### EXERCISE INSTRUCTIONS
Every line from the one containing "работников, независимо от" to the one containing "качественно и не" in the records below, both included, must be set down exactly, and no other line.

### TASK INPUT
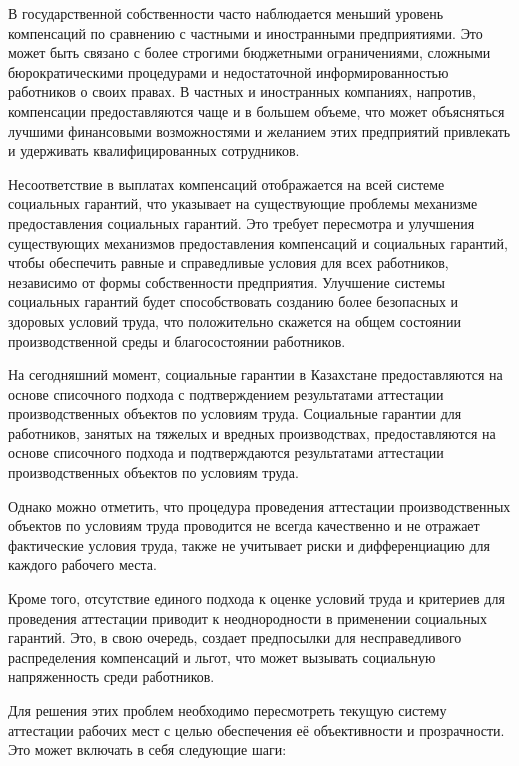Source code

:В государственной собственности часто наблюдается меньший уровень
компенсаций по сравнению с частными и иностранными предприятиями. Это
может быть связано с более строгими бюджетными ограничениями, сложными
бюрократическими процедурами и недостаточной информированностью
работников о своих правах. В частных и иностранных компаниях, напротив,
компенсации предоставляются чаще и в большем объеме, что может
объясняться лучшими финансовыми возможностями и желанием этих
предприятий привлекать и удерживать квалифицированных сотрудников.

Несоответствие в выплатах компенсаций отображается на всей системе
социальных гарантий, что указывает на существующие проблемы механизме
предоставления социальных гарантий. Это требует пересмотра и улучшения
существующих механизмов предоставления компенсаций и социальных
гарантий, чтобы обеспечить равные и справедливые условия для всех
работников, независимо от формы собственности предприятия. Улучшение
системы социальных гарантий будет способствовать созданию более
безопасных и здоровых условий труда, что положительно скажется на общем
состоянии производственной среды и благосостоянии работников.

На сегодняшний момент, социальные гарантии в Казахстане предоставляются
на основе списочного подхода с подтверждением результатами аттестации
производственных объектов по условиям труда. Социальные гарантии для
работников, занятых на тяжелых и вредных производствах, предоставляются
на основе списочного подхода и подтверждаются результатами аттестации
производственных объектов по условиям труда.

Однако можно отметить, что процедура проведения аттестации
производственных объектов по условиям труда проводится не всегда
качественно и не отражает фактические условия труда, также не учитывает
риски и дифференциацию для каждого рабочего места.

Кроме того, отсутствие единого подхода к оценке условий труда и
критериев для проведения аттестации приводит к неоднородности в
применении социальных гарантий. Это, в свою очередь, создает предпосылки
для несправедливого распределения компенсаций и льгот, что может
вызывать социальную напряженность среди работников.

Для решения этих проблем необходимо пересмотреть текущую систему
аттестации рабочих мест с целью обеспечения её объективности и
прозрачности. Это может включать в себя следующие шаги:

---

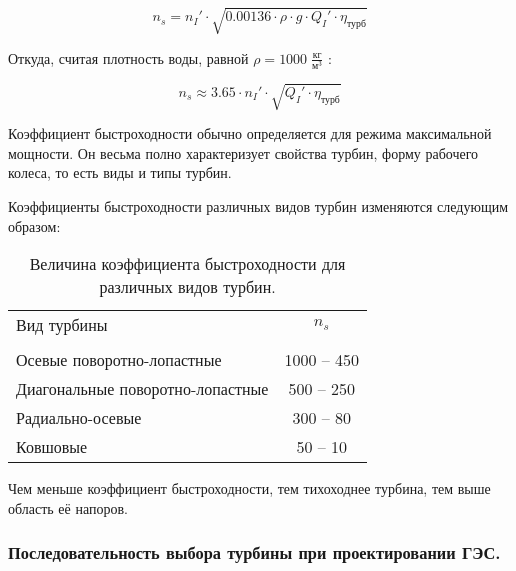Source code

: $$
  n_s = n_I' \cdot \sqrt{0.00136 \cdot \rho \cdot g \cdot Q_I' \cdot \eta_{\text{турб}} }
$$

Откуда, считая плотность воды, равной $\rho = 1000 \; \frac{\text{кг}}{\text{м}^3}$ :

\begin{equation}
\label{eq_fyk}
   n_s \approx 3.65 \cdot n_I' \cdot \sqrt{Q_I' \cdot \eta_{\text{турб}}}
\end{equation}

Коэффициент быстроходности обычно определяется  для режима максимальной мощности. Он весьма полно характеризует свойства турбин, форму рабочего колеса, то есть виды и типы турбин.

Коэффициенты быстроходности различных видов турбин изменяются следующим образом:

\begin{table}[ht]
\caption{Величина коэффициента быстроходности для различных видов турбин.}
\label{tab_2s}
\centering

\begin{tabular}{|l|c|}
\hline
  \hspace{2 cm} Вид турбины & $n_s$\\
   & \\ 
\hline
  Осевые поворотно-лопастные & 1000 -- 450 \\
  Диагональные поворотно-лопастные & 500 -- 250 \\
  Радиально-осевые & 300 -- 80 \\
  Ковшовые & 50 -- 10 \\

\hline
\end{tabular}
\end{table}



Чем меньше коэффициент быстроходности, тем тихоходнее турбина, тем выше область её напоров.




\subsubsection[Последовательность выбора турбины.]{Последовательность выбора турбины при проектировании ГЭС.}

### TASK ANSWER
работников, независимо от формы собственности предприятия. Улучшение
системы социальных гарантий будет способствовать созданию более
безопасных и здоровых условий труда, что положительно скажется на общем
состоянии производственной среды и благосостоянии работников.

На сегодняшний момент, социальные гарантии в Казахстане предоставляются
на основе списочного подхода с подтверждением результатами аттестации
производственных объектов по условиям труда. Социальные гарантии для
работников, занятых на тяжелых и вредных производствах, предоставляются
на основе списочного подхода и подтверждаются результатами аттестации
производственных объектов по условиям труда.

Однако можно отметить, что процедура проведения аттестации
производственных объектов по условиям труда проводится не всегда
качественно и не отражает фактические условия труда, также не учитывает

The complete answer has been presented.